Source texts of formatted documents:

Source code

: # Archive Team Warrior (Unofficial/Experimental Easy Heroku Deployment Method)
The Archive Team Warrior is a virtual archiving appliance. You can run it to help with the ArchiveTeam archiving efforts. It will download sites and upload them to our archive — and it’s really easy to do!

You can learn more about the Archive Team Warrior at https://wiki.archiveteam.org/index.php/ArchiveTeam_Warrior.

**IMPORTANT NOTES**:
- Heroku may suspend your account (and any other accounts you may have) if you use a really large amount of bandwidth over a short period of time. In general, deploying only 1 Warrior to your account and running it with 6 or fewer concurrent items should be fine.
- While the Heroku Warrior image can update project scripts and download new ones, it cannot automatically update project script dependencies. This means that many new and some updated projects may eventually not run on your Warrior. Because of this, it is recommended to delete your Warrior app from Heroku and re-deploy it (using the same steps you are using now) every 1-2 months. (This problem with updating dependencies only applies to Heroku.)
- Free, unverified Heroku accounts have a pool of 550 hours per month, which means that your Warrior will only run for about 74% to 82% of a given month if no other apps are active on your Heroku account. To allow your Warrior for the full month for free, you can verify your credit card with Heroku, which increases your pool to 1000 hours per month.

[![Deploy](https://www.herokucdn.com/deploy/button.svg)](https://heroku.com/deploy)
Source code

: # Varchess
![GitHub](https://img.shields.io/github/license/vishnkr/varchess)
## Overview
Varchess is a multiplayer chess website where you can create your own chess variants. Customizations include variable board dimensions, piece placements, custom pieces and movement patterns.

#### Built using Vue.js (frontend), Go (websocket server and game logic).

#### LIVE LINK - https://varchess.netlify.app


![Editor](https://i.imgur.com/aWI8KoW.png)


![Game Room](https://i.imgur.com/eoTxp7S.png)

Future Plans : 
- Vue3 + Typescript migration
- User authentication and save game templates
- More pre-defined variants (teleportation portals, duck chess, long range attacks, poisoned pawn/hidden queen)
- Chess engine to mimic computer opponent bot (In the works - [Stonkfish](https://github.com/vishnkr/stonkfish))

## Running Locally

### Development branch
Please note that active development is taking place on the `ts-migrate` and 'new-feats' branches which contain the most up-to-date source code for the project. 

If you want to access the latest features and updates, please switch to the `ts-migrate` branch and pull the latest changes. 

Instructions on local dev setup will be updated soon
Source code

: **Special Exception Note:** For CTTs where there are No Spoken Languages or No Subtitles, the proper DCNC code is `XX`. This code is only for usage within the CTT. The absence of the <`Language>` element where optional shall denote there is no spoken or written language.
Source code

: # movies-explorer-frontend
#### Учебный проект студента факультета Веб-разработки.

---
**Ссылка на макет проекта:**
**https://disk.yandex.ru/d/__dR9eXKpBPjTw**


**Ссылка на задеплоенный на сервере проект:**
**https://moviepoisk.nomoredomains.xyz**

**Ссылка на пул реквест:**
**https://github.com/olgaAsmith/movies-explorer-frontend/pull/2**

- **WHAT TO DO**
Once you have read the records above, write them out again exactly.

- **RESULT OF THIS TASK**
Source code

: # Archive Team Warrior (Unofficial/Experimental Easy Heroku Deployment Method)
The Archive Team Warrior is a virtual archiving appliance. You can run it to help with the ArchiveTeam archiving efforts. It will download sites and upload them to our archive — and it’s really easy to do!

You can learn more about the Archive Team Warrior at https://wiki.archiveteam.org/index.php/ArchiveTeam_Warrior.

**IMPORTANT NOTES**:
- Heroku may suspend your account (and any other accounts you may have) if you use a really large amount of bandwidth over a short period of time. In general, deploying only 1 Warrior to your account and running it with 6 or fewer concurrent items should be fine.
- While the Heroku Warrior image can update project scripts and download new ones, it cannot automatically update project script dependencies. This means that many new and some updated projects may eventually not run on your Warrior. Because of this, it is recommended to delete your Warrior app from Heroku and re-deploy it (using the same steps you are using now) every 1-2 months. (This problem with updating dependencies only applies to Heroku.)
- Free, unverified Heroku accounts have a pool of 550 hours per month, which means that your Warrior will only run for about 74% to 82% of a given month if no other apps are active on your Heroku account. To allow your Warrior for the full month for free, you can verify your credit card with Heroku, which increases your pool to 1000 hours per month.

[![Deploy](https://www.herokucdn.com/deploy/button.svg)](https://heroku.com/deploy)
Source code

: # Varchess
![GitHub](https://img.shields.io/github/license/vishnkr/varchess)
## Overview
Varchess is a multiplayer chess website where you can create your own chess variants. Customizations include variable board dimensions, piece placements, custom pieces and movement patterns.

#### Built using Vue.js (frontend), Go (websocket server and game logic).

#### LIVE LINK - https://varchess.netlify.app


![Editor](https://i.imgur.com/aWI8KoW.png)


![Game Room](https://i.imgur.com/eoTxp7S.png)

Future Plans : 
- Vue3 + Typescript migration
- User authentication and save game templates
- More pre-defined variants (teleportation portals, duck chess, long range attacks, poisoned pawn/hidden queen)
- Chess engine to mimic computer opponent bot (In the works - [Stonkfish](https://github.com/vishnkr/stonkfish))

## Running Locally

### Development branch
Please note that active development is taking place on the `ts-migrate` and 'new-feats' branches which contain the most up-to-date source code for the project. 

If you want to access the latest features and updates, please switch to the `ts-migrate` branch and pull the latest changes. 

Instructions on local dev setup will be updated soon
Source code

: **Special Exception Note:** For CTTs where there are No Spoken Languages or No Subtitles, the proper DCNC code is `XX`. This code is only for usage within the CTT. The absence of the <`Language>` element where optional shall denote there is no spoken or written language.
Source code

: # movies-explorer-frontend
#### Учебный проект студента факультета Веб-разработки.

---
**Ссылка на макет проекта:**
**https://disk.yandex.ru/d/__dR9eXKpBPjTw**


**Ссылка на задеплоенный на сервере проект:**
**https://moviepoisk.nomoredomains.xyz**

**Ссылка на пул реквест:**
**https://github.com/olgaAsmith/movies-explorer-frontend/pull/2**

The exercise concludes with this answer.